There are a ton of query parameters you can use to adjust a post loop. The category
query parameter is great when you just want to display posts in certain categories, like category=firstcategory,secondcategory
. Or if you wanted one of those categories to be filled in dynamically, the syntax would be category="{Route part=1},extra"
. But these just use “or” logic as you’d noticed.
If you want more control than what the simple category
parameter gives you, you’ll want to use the taxonomy
, taxonomy_compare
, terms
, and taxonomy_relation
parameters. Those give you a ton more control when you want to display posts that match specific categories using certain logic. You’ll probably be able to figure out how those work from looking at the docs linked above, but let me know if you get stuck.

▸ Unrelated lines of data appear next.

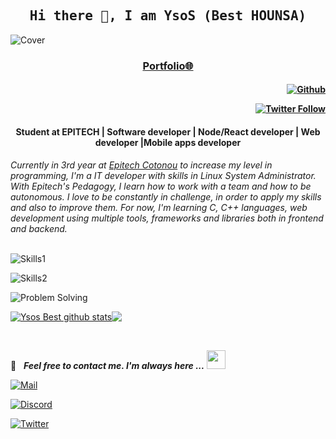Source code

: <h2 align='center'>
  <samp>
    <strong>Hi there 👋, I am YsoS (Best HOUNSA)</strong>
  </samp>
</h2>

![Cover](assets/cover.svg)

<h3 align='center'>
  <strong>
    <a href="https://YsoS-B.github.io/" target="_blank">Portfolio🌐</a>
  </strong>

<h4 align='right'>

[![Github](https://img.shields.io/github/followers/YsoS-B?label=Follow%20Me&style=social)](https://github.com/YsoS-B)

[![Twitter Follow](https://img.shields.io/twitter/follow/YsoS-B?label=Follow%20Me&style=social)](https://twitter.com/Besttyga)

</h4>

<h4 align='center'>
  <strong>
    Student at EPITECH | Software developer | Node/React developer | Web developer |Mobile apps developer
  </strong>
</h4>
<i>
Currently in 3rd year at <a href="https://www.epitech.bj" alt="Epitech Bénin">Epitech Cotonou</a> to increase my level in programming, I'm a IT developer with skills in Linux System Administrator. With Epitech's Pedagogy, I learn how to work with a team and how to be autonomous. I love to be constantly in challenge, in order to apply my skills and also to improve them. For now, I'm learning C, C++ languages, web development using multiple tools, frameworks and libraries both in frontend and backend.
</i>

<br/>
<br/>

![Skills1](assets/skills1.png)

![Skills2](assets/skills2.png)

![Problem Solving](https://img.shields.io/badge/-More...-blue?style=flat)

<p style="display: flex; justify-contect: space-between;">
  <a href="https://github.com/anuraghazra/github-readme-stats">
    <img align="center" src="https://github-readme-stats.vercel.app/api?username=YsoS-B&show_icons=true&include_all_commits=true&theme=radical" alt="Ysos Best github stats" />
  </a>
  <a href="https://github.com/anuraghazra/github-readme-stats">
    <img align="center" src="https://github-readme-stats.anuraghazra1.vercel.app/api/top-langs/?username=YsoS-B&layout=compact&theme=radical" />
  </a>
</p>

<br/>

📝 &nbsp; ***Feel free to contact me. I'm always here ...*** <img src="https://media.giphy.com/media/WUlplcMpOCEmTGBtBW/giphy.gif" width="30">


[![Mail](https://img.shields.io/badge/Gmail-besthounsa@gmail.com-blue?logo=Gmail&logoColor=blue&labelColor=black)](mailto:besthounsa@gmail.com)

[![Discord](https://img.shields.io/badge/Discord-Best_HOUNSA_8044-blue?logo=Discord&logoColor=white&labelColor=black)](https://www.discord.com/in/Best#8044/)

[![Twitter](https://img.shields.io/badge/Twitter-Besttyga-blue?logo=Twitter&logoColor=blue&labelColor=black)](https://www.twitter.com/Besttyga/)

<br>
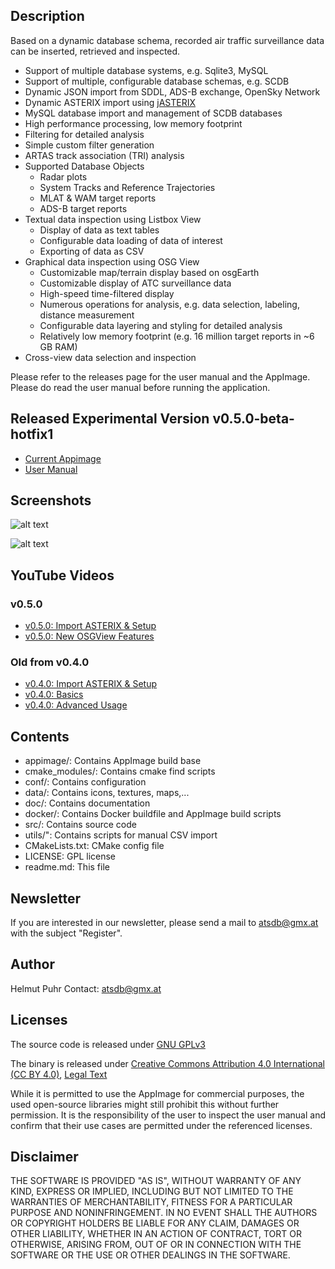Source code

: ## Description
Based on a dynamic database schema, recorded air traffic surveillance data can be inserted, retrieved and inspected.

- Support of multiple database systems, e.g. Sqlite3, MySQL
- Support of multiple, configurable database schemas, e.g. SCDB
- Dynamic JSON import from SDDL, ADS-B exchange, OpenSky Network
- Dynamic ASTERIX import using [jASTERIX](https://github.com/hpuhr/jASTERIX)
- MySQL database import and management of SCDB databases
- High performance processing, low memory footprint
- Filtering for detailed analysis
- Simple custom filter generation
- ARTAS track association (TRI) analysis
- Supported Database Objects
  - Radar plots
  - System Tracks and Reference Trajectories
  - MLAT & WAM target reports
  - ADS-B target reports
- Textual data inspection using Listbox View
  - Display of data as text tables
  - Configurable data loading of data of interest
  - Exporting of data as CSV
- Graphical data inspection using OSG View
  - Customizable map/terrain display based on osgEarth
  - Customizable display of ATC surveillance data
  - High-speed time-filtered display
  - Numerous operations for analysis, e.g. data selection, labeling, distance measurement
  - Configurable data layering and styling for detailed analysis
  - Relatively low memory footprint (e.g. 16 million target reports in ~6 GB RAM)
- Cross-view data selection and inspection


Please refer to the releases page for the user manual and the AppImage. Please do read the user manual before running the application.

## Released Experimental Version v0.5.0-beta-hotfix1
- [Current Appimage](https://github.com/hpuhr/ATSDB/releases/download/v0.5.0-beta.hf1/ATSDB-v0.5.0-hotfix1_x86_64.AppImage)
- [User Manual](https://github.com/hpuhr/ATSDB/releases/download/v0.5.0-beta/user_manual_v0.5.0.pdf)

## Screenshots

![alt text](https://github.com/hpuhr/ATSDB/blob/master/doc/screenshots/app_ss1.png)

![alt text](https://github.com/hpuhr/ATSDB/blob/master/doc/screenshots/app_ss2.png)

## YouTube Videos
### v0.5.0
- [v0.5.0: Import ASTERIX & Setup](https://youtu.be/o1S3S9tcifA)
- [v0.5.0: New OSGView Features](https://youtu.be/c1v3tIjNLVM)

### Old from v0.4.0
- [v0.4.0: Import ASTERIX & Setup](https://youtu.be/QIMVb9HNBJc)
- [v0.4.0: Basics](https://youtu.be/ny47qrBlyfM)
- [v0.4.0: Advanced Usage](https://youtu.be/_L65VO8TsyE)


## Contents

- appimage/: Contains AppImage build base
- cmake_modules/: Contains cmake find scripts
- conf/: Contains configuration
- data/: Contains icons, textures, maps,...
- doc/: Contains documentation
- docker/: Contains Docker buildfile and AppImage build scripts
- src/: Contains source code
- utils/": Contains scripts for manual CSV import
- CMakeLists.txt: CMake config file
- LICENSE: GPL license
- readme.md: This file

## Newsletter
If you are interested in our newsletter, please send a mail to atsdb@gmx.at with the subject "Register".

## Author
Helmut Puhr
Contact: atsdb@gmx.at

## Licenses
The source code is released under [GNU GPLv3](https://www.gnu.org/licenses/gpl-3.0.en.html)

The binary is released under [Creative Commons Attribution 4.0 International (CC BY 4.0)](https://creativecommons.org/licenses/by/4.0/), [Legal Text](https://creativecommons.org/licenses/by/4.0/legalcode)

While it is permitted to use the AppImage for commercial purposes, the used open-source libraries might still prohibit this without further permission. It is the responsibility of the user to inspect the user manual and confirm that their use cases are permitted under the referenced licenses.

Disclaimer
----------

THE SOFTWARE IS PROVIDED "AS IS", WITHOUT WARRANTY OF ANY KIND, EXPRESS OR IMPLIED, INCLUDING BUT NOT LIMITED TO THE WARRANTIES OF MERCHANTABILITY, FITNESS FOR A PARTICULAR PURPOSE AND NONINFRINGEMENT. IN NO EVENT SHALL THE AUTHORS OR COPYRIGHT HOLDERS BE LIABLE FOR ANY CLAIM, DAMAGES OR OTHER LIABILITY, WHETHER IN AN ACTION OF CONTRACT, TORT OR OTHERWISE, ARISING FROM, OUT OF OR IN CONNECTION WITH THE SOFTWARE OR THE USE OR OTHER DEALINGS IN THE SOFTWARE.


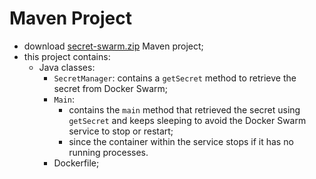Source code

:# Maven Project

- download [secret-swarm.zip](resources/secret-swarm.zip) Maven project;
- this project contains:
  - Java classes:
    - `SecretManager`: contains a `getSecret` method to retrieve the secret from Docker Swarm;
    - `Main`: 
      - contains the `main` method that retrieved the secret using `getSecret` and keeps sleeping to avoid the Docker Swarm service to stop or restart;
      - since the container within the service stops if it has no running processes.
    - Dockerfile;

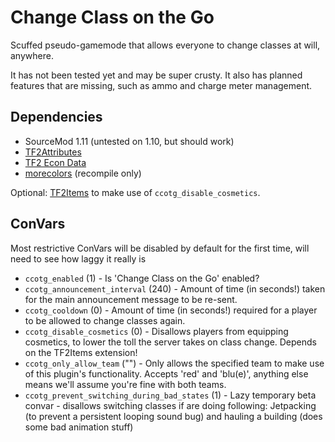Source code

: # Change Class on the Go
Scuffed pseudo-gamemode that allows everyone to change classes at will, anywhere.

It has not been tested yet and may be super crusty. It also has planned features that are missing, such as ammo and charge meter management.

## Dependencies
- SourceMod 1.11 (untested on 1.10, but should work)
- [TF2Attributes](https://forums.alliedmods.net/showthread.php?t=210221)
- [TF2 Econ Data](https://forums.alliedmods.net/showthread.php?t=315011)
- [morecolors](https://forums.alliedmods.net/showthread.php?t=185016) (recompile only)

Optional: [TF2Items](https://forums.alliedmods.net/showthread.php?p=1050170) to make use of `ccotg_disable_cosmetics`.

## ConVars
Most restrictive ConVars will be disabled by default for the first time, will need to see how laggy it really is

- `ccotg_enabled` (1) - Is 'Change Class on the Go' enabled?
- `ccotg_announcement_interval` (240) - Amount of time (in seconds!) taken for the main announcement message to be re-sent.
- `ccotg_cooldown` (0) - Amount of time (in seconds!) required for a player to be allowed to change classes again.
- `ccotg_disable_cosmetics` (0) - Disallows players from equipping cosmetics, to lower the toll the server takes on class change. Depends on the TF2Items extension!
- `ccotg_only_allow_team` ("") - Only allows the specified team to make use of this plugin's functionality. Accepts 'red' and 'blu(e)', anything else means we'll assume you're fine with both teams.
- `ccotg_prevent_switching_during_bad_states` (1) - Lazy temporary beta convar - disallows switching classes if are doing following: Jetpacking (to prevent a persistent looping sound bug) and hauling a building (does some bad animation stuff)
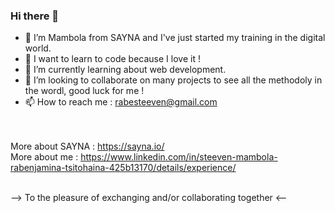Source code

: ### Hi there 👋

- 👋 I’m Mambola from SAYNA and I've just started my training in the digital world.
- 🤔 I want to learn to code because I love it !
- 🌱 I’m currently learning about web development.
- 👯 I’m looking to collaborate on many projects to see all the methodoly in the wordl, good luck for me !
- 📫 How to reach me : rabesteeven@gmail.com

<br><br>
More about SAYNA : https://sayna.io/ <br>
More about me : https://www.linkedin.com/in/steeven-mambola-rabenjamina-tsitohaina-425b13170/details/experience/
<br><br>

--> To the pleasure of exchanging and/or collaborating together <--
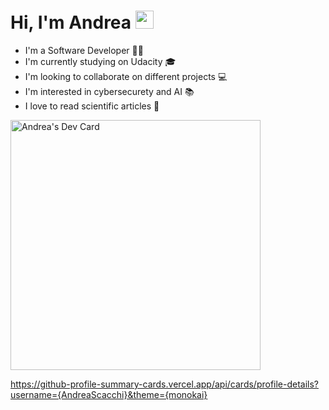 # Hi, I'm Andrea <img src="https://github.com/TheDudeThatCode/TheDudeThatCode/blob/master/Assets/Developer.gif" width="29px">  


<!--
**AndreaScacchi/AndreaScacchi** is a ✨ _special_ ✨ repository because its `README.md` (this file) appears on your GitHub profile.

Here are some ideas to get you started:

- 🔭 I’m currently working on ...
- 🌱 I’m currently learning ...
- 👯 I’m looking to collaborate on ...
- 🤔 I’m looking for help with ...
- 💬 Ask me about ...
- 📫 How to reach me: ...
- 😄 Pronouns: ...
- ⚡ Fun fact: ...
-->  
<ul>
    <li>I'm a Software Developer 🧑‍💻</li>
    <li>I'm currently studying on Udacity 🎓</li>
    <li>I'm looking to collaborate on different projects 💻</li>
    <li>I'm interested in cybersecurety and AI 📚</li>
    <li>I love to read scientific articles 🔭</li>
</ul>
<a href="https://app.daily.dev/ghostpy"><img src="https://api.daily.dev/devcards/a3fb4624ddc84c31a43ad3af6eb606d2.png?r=y7j" width="400" alt="Andrea's Dev Card"/></a>  

https://github-profile-summary-cards.vercel.app/api/cards/profile-details?username={AndreaScacchi}&theme={monokai}
    
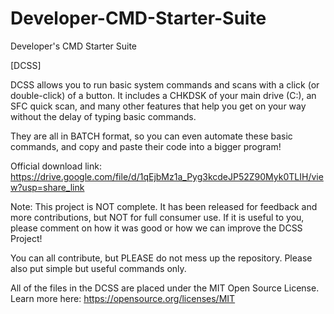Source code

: # Developer-CMD-Starter-Suite

Developer's CMD Starter Suite

[DCSS]

DCSS allows you to run basic system commands and scans with a click (or double-click) of a button. It includes a CHKDSK of your main drive (C:), an SFC quick scan, and many other features that help you get on your way without the delay of typing basic commands.

They are all in BATCH format, so you can even automate these basic commands, and copy and paste their code into a bigger program!

Official download link: https://drive.google.com/file/d/1qEjbMz1a_Pyg3kcdeJP52Z90Myk0TLIH/view?usp=share_link

Note: This project is NOT complete. It has been released for feedback and more contributions, but NOT for full consumer use. If it is useful to you, please comment on how it was good or how we can improve the DCSS Project!

You can all contribute, but PLEASE do not mess up the repository. Please also put simple but useful commands only.

All of the files in the DCSS are placed under the MIT Open Source License. Learn more here:
https://opensource.org/licenses/MIT
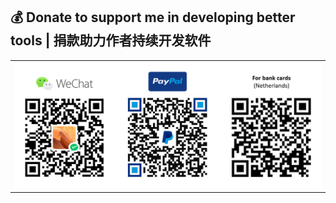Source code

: ## 💰 Donate to support me in developing better tools | 捐款助力作者持续开发软件



<div align="center">
  <table>
    <tr>
      <td>
        <img src="Capture0406.PNG" alt="donation_link" width="1500"/><br>
      </td>
    </tr>
  </table>
</div>






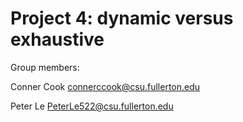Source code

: # Project 4: dynamic versus exhaustive

Group members:

Conner Cook connerccook@csu.fullerton.edu

Peter Le PeterLe522@csu.fullerton.edu
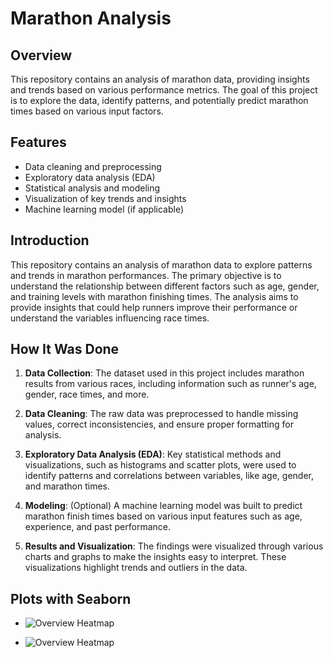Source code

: # Marathon Analysis

## Overview
This repository contains an analysis of marathon data, providing insights and trends based on various performance metrics. The goal of this project is to explore the data, identify patterns, and potentially predict marathon times based on various input factors.

## Features
- Data cleaning and preprocessing
- Exploratory data analysis (EDA)
- Statistical analysis and modeling
- Visualization of key trends and insights
- Machine learning model (if applicable)

## Introduction
This repository contains an analysis of marathon data to explore patterns and trends in marathon performances. The primary objective is to understand the relationship between different factors such as age, gender, and training levels with marathon finishing times. The analysis aims to provide insights that could help runners improve their performance or understand the variables influencing race times.

## How It Was Done
1. **Data Collection**: The dataset used in this project includes marathon results from various races, including information such as runner's age, gender, race times, and more.

2. **Data Cleaning**: The raw data was preprocessed to handle missing values, correct inconsistencies, and ensure proper formatting for analysis.

3. **Exploratory Data Analysis (EDA)**: Key statistical methods and visualizations, such as histograms and scatter plots, were used to identify patterns and correlations between variables, like age, gender, and marathon times.

4. **Modeling**: (Optional) A machine learning model was built to predict marathon finish times based on various input features such as age, experience, and past performance.

5. **Results and Visualization**: The findings were visualized through various charts and graphs to make the insights easy to interpret. These visualizations highlight trends and outliers in the data.

## Plots with Seaborn

- ![Overview Heatmap](https://github.com/GiwonLee1999/Marathon-Analysis/tree/main/EDA/plot1.png)

- ![Overview Heatmap](https://github.com/GiwonLee1999/Marathon-Analysis/tree/main/EDA/plot2.png)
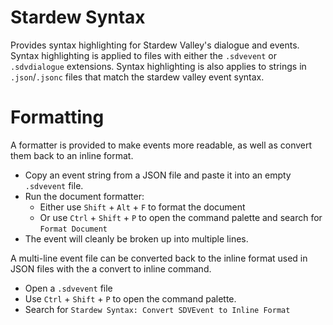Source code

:# Stardew Syntax
Provides syntax highlighting for Stardew Valley's dialogue and events.
Syntax highlighting is applied to files with either the `.sdvevent` or `.sdvdialogue` extensions.
Syntax highlighting is also applies to strings in `.json`/`.jsonc` files that match the stardew valley event syntax.

# Formatting
A formatter is provided to make events more readable, as well as convert them back to an inline format.
* Copy an event string from a JSON file and paste it into an empty `.sdvevent` file.
* Run the document formatter:
  * Either use `Shift` + `Alt` + `F` to format the document
  * Or use `Ctrl` + `Shift` + `P` to open the command palette and search for `Format Document`
* The event will cleanly be broken up into multiple lines.

A multi-line event file can be converted back to the inline format used in JSON files
with the a convert to inline command.
* Open a `.sdvevent` file
* Use `Ctrl` + `Shift` + `P` to open the command palette.
* Search for `Stardew Syntax: Convert SDVEvent to Inline Format`
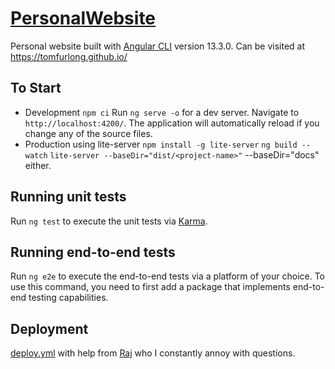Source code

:# [PersonalWebsite](https://tomfurlong.github.io/)

Personal website built with [Angular CLI](https://github.com/angular/angular-cli) version 13.3.0.
Can be visited at https://tomfurlong.github.io/

## To Start

* Development
`npm ci`
Run `ng serve -o` for a dev server. Navigate to `http://localhost:4200/`. 
The application will automatically reload if you change any of the source files.
* Production using lite-server
`npm install -g lite-server`
`ng build --watch`
`lite-server --baseDir="dist/<project-name>"`
--baseDir="docs" either.

## Running unit tests

Run `ng test` to execute the unit tests via [Karma](https://karma-runner.github.io).

## Running end-to-end tests

Run `ng e2e` to execute the end-to-end tests via a platform of your choice. To use this command, 
you need to first add a package that implements end-to-end testing capabilities.

## Deployment
[deploy.yml](https://github.com/tomfurlong/tomfurlong.github.io/blob/main/.github/workflows/deploy.yml)
 with help from [Raj](https://github.com/rajitbanerjee) who I constantly annoy with questions.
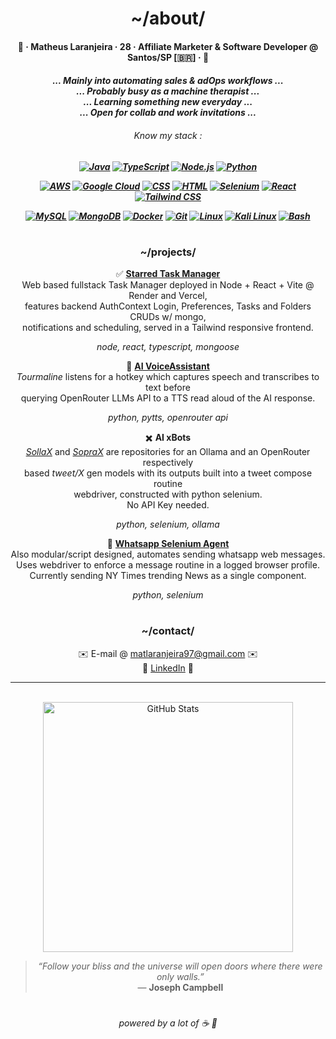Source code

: <div align="center">
  <h1>~/about/</h1>
  <h4><p>🍊 · Matheus Laranjeira · 28 · Affiliate Marketer & Software Developer @ Santos/SP [🇧🇷] · 🍊<br></p></h3>
  <h5><i>
    ... Mainly into automating sales & adOps workflows ...
    <br>... Probably busy as a machine therapist ...
    <br>... Learning something new everyday ...
    <br>... Open for collab and work invitations ...
  <h6>Know my stack :</i></h6>
<p>
  <a href="https://docs.oracle.com/javase/"><img src="https://skillicons.dev/icons?i=java" alt="Java"/></a>
  <a href="https://www.typescriptlang.org/docs/"><img src="https://skillicons.dev/icons?i=ts" alt="TypeScript"/></a>
  <a href="https://nodejs.org/en/docs/"><img src="https://skillicons.dev/icons?i=nodejs" alt="Node.js"/></a>
  <a href="https://docs.python.org/3/"><img src="https://skillicons.dev/icons?i=python" alt="Python"/></a>
</p>
<p>
  <a href="https://aws.amazon.com/documentation/"><img src="https://skillicons.dev/icons?i=aws" alt="AWS"/></a>
  <a href="https://cloud.google.com/docs"><img src="https://skillicons.dev/icons?i=gcp" alt="Google Cloud"/></a>
  <a href="https://developer.mozilla.org/en-US/docs/Web/CSS"><img src="https://skillicons.dev/icons?i=css" alt="CSS"/></a>
  <a href="https://developer.mozilla.org/en-US/docs/Web/HTML"><img src="https://skillicons.dev/icons?i=html" alt="HTML"/></a>
  <a href="https://www.selenium.dev/documentation/"><img src="https://skillicons.dev/icons?i=selenium" alt="Selenium"/></a>
  <a href="https://reactjs.org/docs/getting-started.html"><img src="https://skillicons.dev/icons?i=react" alt="React"/></a>
  <a href="https://tailwindcss.com/docs"><img src="https://skillicons.dev/icons?i=tailwind" alt="Tailwind CSS"/></a>
</p>
<p>
  <a href="https://dev.mysql.com/doc/"><img src="https://skillicons.dev/icons?i=mysql" alt="MySQL"/></a>
  <a href="https://www.mongodb.com/docs/"><img src="https://skillicons.dev/icons?i=mongodb" alt="MongoDB"/></a>
  <a href="https://docs.docker.com/"><img src="https://skillicons.dev/icons?i=docker" alt="Docker"/></a>
  <a href="https://git-scm.com/doc"><img src="https://skillicons.dev/icons?i=git" alt="Git"/></a>
  <a href="https://www.kernel.org/doc/html/latest/"><img src="https://skillicons.dev/icons?i=linux" alt="Linux"/></a>
  <a href="https://www.kali.org/docs/"><img src="https://skillicons.dev/icons?i=kali" alt="Kali Linux"/></a>
  <a href="https://www.gnu.org/software/bash/manual/bash.html"><img src="https://skillicons.dev/icons?i=bash" alt="Bash"/></a>
</p>

<h1></h1> 
<h3>~/projects/</h3>

✅ <a href="https://github.com/naranjii/stm-front"><b>Starred Task Manager</b></a><br>
Web based fullstack Task Manager deployed in Node + React + Vite @ Render and Vercel,<br>features backend AuthContext Login, Preferences, Tasks and Folders CRUDs w/ mongo,<br> notifications and scheduling, served in a Tailwind responsive frontend.
<h6 style="margin-top: 0; margin-bottom: 0;"><i>node, react, typescript, mongoose</i></h6>

🤖 <a href="https://github.com/naranjii/tourmaline-ai-assistant"><b>AI VoiceAssistant</b></a><br>
<i>Tourmaline</i> listens for a hotkey which captures speech and transcribes to text before<br>querying OpenRouter LLMs API to a TTS read aloud of the AI response.<br>
<h6 style="margin-top: 0; margin-bottom:0;"><i>python, pytts, openrouter api</i></h6>
  
✖️ <b>AI xBots</b><br>
<a href="https://github.com/naranjii/sollax"><i>SollaX</i></a> and <a href="https://github.com/naranjii/soprax"><i>SopraX</i></a> are repositories for an Ollama and an OpenRouter respectively<br> based <i>tweet/X</i> gen models with its outputs built into a tweet compose routine<br> webdriver, constructed with python selenium.<br>No API Key needed.
<h6 style="margin-top: 0; margin-bottom: 0;"><i>python, selenium, ollama</i></h6>

📰 <a href="https://github.com/naranjii/wppweb-send-message-ai"><b>Whatsapp Selenium Agent</b></a><br>
Also modular/script designed, automates sending whatsapp web messages.<br> Uses webdriver to enforce a message routine in a logged browser profile.<br> Currently sending NY Times trending News as a single component.<br>
<h6 style="margin-top: 0; margin-bottom: 0;"><i>python, selenium</i></h6>

<h1></h1> 
<h3>~/contact/</h3>
✉️ E-mail @ <a href="mailto:matlaranjeira97@gmail.com">matlaranjeira97@gmail.com</a> ✉️
<br>💼 <a href="https://www.linkedin.com/in/matheuslaranjeira/">LinkedIn</a> 💼

---

  <br><a><img src="https://github-readme-stats.vercel.app/api?username=naranjii&show_icons=true&theme=gruvbox&hide_border=true&count_private=true&rank_icon=github" alt="GitHub Stats" style="width: 400px; height: auto;"/>
  > _“Follow your bliss and the universe will open doors where there were only walls.”_  
> — **Joseph Campbell**
  <h1></h1>
<h6>powered by a lot of ☕ 🤗</p></div>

Minor note for @Sunskie, if you want to add multiple values to an attribute, there’s no need to create a list variable and render it in the attribute value. You can just write it out with a comma-separated list in the value, just like you would in HTML. So something like category="CategoryX,CategoryY"
in your example. Edit: I just realized that arrays aren’t a thing in HTML but they’re a thing in other languages like javascript. I should probably add an explanation about what arrays are to the docs so people who only know HTML are made aware that that’s a thing.